- [WHAT IS BEING ASKED] Take nothing but the lines from the one with "This tool can" through the one with "access service port" in the entries below, both ends kept, and return them exactly with pictures left out.

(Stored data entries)

----------------------------------------

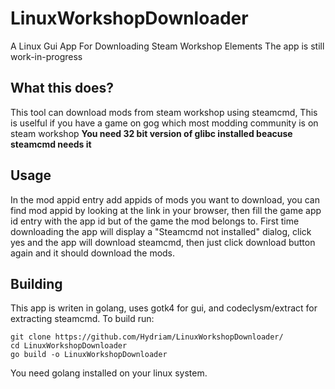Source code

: # LinuxWorkshopDownloader
A Linux Gui App For Downloading Steam Workshop Elements
The app is still work-in-progress
## What this does?
This tool can download mods from steam workshop using steamcmd,
This is uselful if you have a game on gog which most modding community is on steam workshop
**You need 32 bit version of glibc installed beacuse steamcmd needs it**
## Usage
In the mod appid entry add appids of mods you want to download, you can find mod appid by looking at the link in your browser, then fill the game app id entry with the app id but of the game the mod belongs to.
First time downloading the app will display a "Steamcmd not installed" dialog, click yes and the app will download steamcmd, then just click download button again and it should download the mods.
## Building
This app is writen in golang, uses gotk4 for gui, and codeclysm/extract for extracting steamcmd.
To build run:
```
git clone https://github.com/Hydriam/LinuxWorkshopDownloader/
cd LinuxWorkshopDownloader
go build -o LinuxWorkshopDownloader
```
You need golang installed on your linux system.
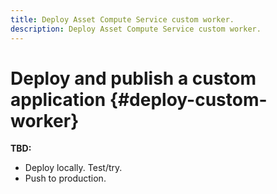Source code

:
 ```yaml
---
title: Deploy Asset Compute Service custom worker.
description: Deploy Asset Compute Service custom worker.
---
```


# Deploy and publish a custom application {#deploy-custom-worker}

**TBD:**

* Deploy locally. Test/try.
* Push to production.

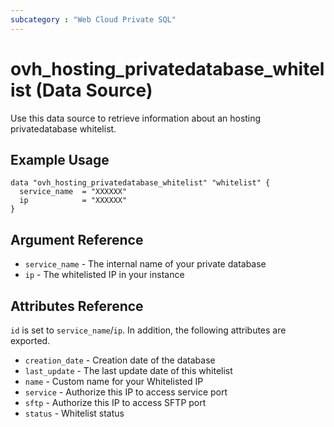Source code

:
 ```yaml
---
subcategory : "Web Cloud Private SQL"
---
```


# ovh_hosting_privatedatabase_whitelist (Data Source)

Use this data source to retrieve information about an hosting privatedatabase whitelist.

## Example Usage

```hcl
data "ovh_hosting_privatedatabase_whitelist" "whitelist" {
  service_name  = "XXXXXX"
  ip            = "XXXXXX"
}
```

## Argument Reference

* `service_name` - The internal name of your private database
* `ip` - The whitelisted IP in your instance

## Attributes Reference

`id` is set to `service_name`/`ip`. In addition, the following attributes are exported.

* `creation_date` - Creation date of the database
* `last_update` - The last update date of this whitelist
* `name` - Custom name for your Whitelisted IP
* `service` - Authorize this IP to access service port
* `sftp` - Authorize this IP to access SFTP port
* `status` - Whitelist status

----------------------------------------

- [TASK RESPONSE]
This tool can download mods from steam workshop using steamcmd,
This is uselful if you have a game on gog which most modding community is on steam workshop
**You need 32 bit version of glibc installed beacuse steamcmd needs it**
## Usage
In the mod appid entry add appids of mods you want to download, you can find mod appid by looking at the link in your browser, then fill the game app id entry with the app id but of the game the mod belongs to.
First time downloading the app will display a "Steamcmd not installed" dialog, click yes and the app will download steamcmd, then just click download button again and it should download the mods.
## Building
This app is writen in golang, uses gotk4 for gui, and codeclysm/extract for extracting steamcmd.
To build run:
```
git clone https://github.com/Hydriam/LinuxWorkshopDownloader/
cd LinuxWorkshopDownloader
go build -o LinuxWorkshopDownloader
```
You need golang installed on your linux system.
Source code

:
 ```yaml
---
title: Deploy Asset Compute Service custom worker.
description: Deploy Asset Compute Service custom worker.
---
```


# Deploy and publish a custom application {#deploy-custom-worker}

**TBD:**

* Deploy locally. Test/try.
* Push to production.

Source code

:
 ```yaml
---
subcategory : "Web Cloud Private SQL"
---
```


# ovh_hosting_privatedatabase_whitelist (Data Source)

Use this data source to retrieve information about an hosting privatedatabase whitelist.

## Example Usage

```hcl
data "ovh_hosting_privatedatabase_whitelist" "whitelist" {
  service_name  = "XXXXXX"
  ip            = "XXXXXX"
}
```

## Argument Reference

* `service_name` - The internal name of your private database
* `ip` - The whitelisted IP in your instance

## Attributes Reference

`id` is set to `service_name`/`ip`. In addition, the following attributes are exported.

* `creation_date` - Creation date of the database
* `last_update` - The last update date of this whitelist
* `name` - Custom name for your Whitelisted IP
* `service` - Authorize this IP to access service port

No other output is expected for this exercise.